In the entries below, which lines run from the one containing "11. Further Development" to the one containing "Regularly update your .env"? Copy exactly those lines, ends included, and no others.

━━ Source material

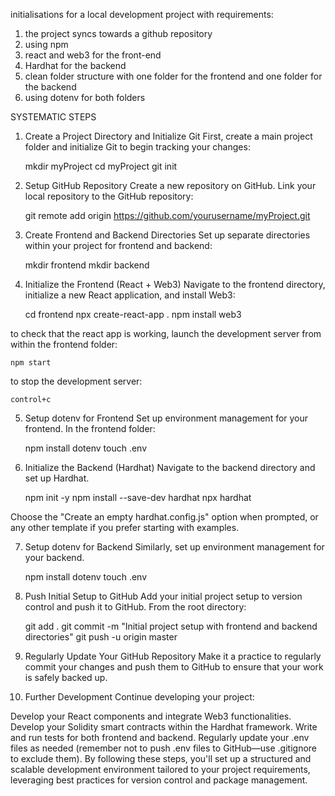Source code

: initialisations for a local development project with requirements:
1) the project syncs towards a github repository
2) using npm
3) react and web3 for the front-end
4) Hardhat for the backend
5) clean folder structure with one folder for the frontend and one folder for the backend
6) using dotenv for both folders

SYSTEMATIC STEPS
1. Create a Project Directory and Initialize Git
First, create a main project folder and initialize Git to begin tracking your changes:

    mkdir myProject
    cd myProject
    git init

2. Setup GitHub Repository
Create a new repository on GitHub. Link your local repository to the GitHub repository:

    git remote add origin https://github.com/yourusername/myProject.git

3. Create Frontend and Backend Directories
Set up separate directories within your project for frontend and backend:

    mkdir frontend
    mkdir backend

4. Initialize the Frontend (React + Web3)
Navigate to the frontend directory, initialize a new React application, and install Web3:

    cd frontend
    npx create-react-app .
    npm install web3

to check that the react app is working, launch the development server from within the frontend folder:

    npm start

to stop the development server:

    control+c

5. Setup dotenv for Frontend
Set up environment management for your frontend. In the frontend folder:

    npm install dotenv
    touch .env

6. Initialize the Backend (Hardhat)
Navigate to the backend directory and set up Hardhat.

    npm init -y
    npm install --save-dev hardhat
    npx hardhat

Choose the "Create an empty hardhat.config.js" option when prompted, or any other template if you prefer starting with examples.

7. Setup dotenv for Backend
Similarly, set up environment management for your backend.

    npm install dotenv
    touch .env

8. Push Initial Setup to GitHub
Add your initial project setup to version control and push it to GitHub. From the root directory:

    git add .
    git commit -m "Initial project setup with frontend and backend directories"
    git push -u origin master

10. Regularly Update Your GitHub Repository
Make it a practice to regularly commit your changes and push them to GitHub to ensure that your work is safely backed up.

11. Further Development
Continue developing your project:

Develop your React components and integrate Web3 functionalities.
Develop your Solidity smart contracts within the Hardhat framework.
Write and run tests for both frontend and backend.
Regularly update your .env files as needed (remember not to push .env files to GitHub—use .gitignore to exclude them).
By following these steps, you'll set up a structured and scalable development environment tailored to your project requirements, leveraging best practices for version control and package management.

━━━━

▸ **Response box**:
11. Further Development
Continue developing your project:

Develop your React components and integrate Web3 functionalities.
Develop your Solidity smart contracts within the Hardhat framework.
Write and run tests for both frontend and backend.
Regularly update your .env files as needed (remember not to push .env files to GitHub—use .gitignore to exclude them).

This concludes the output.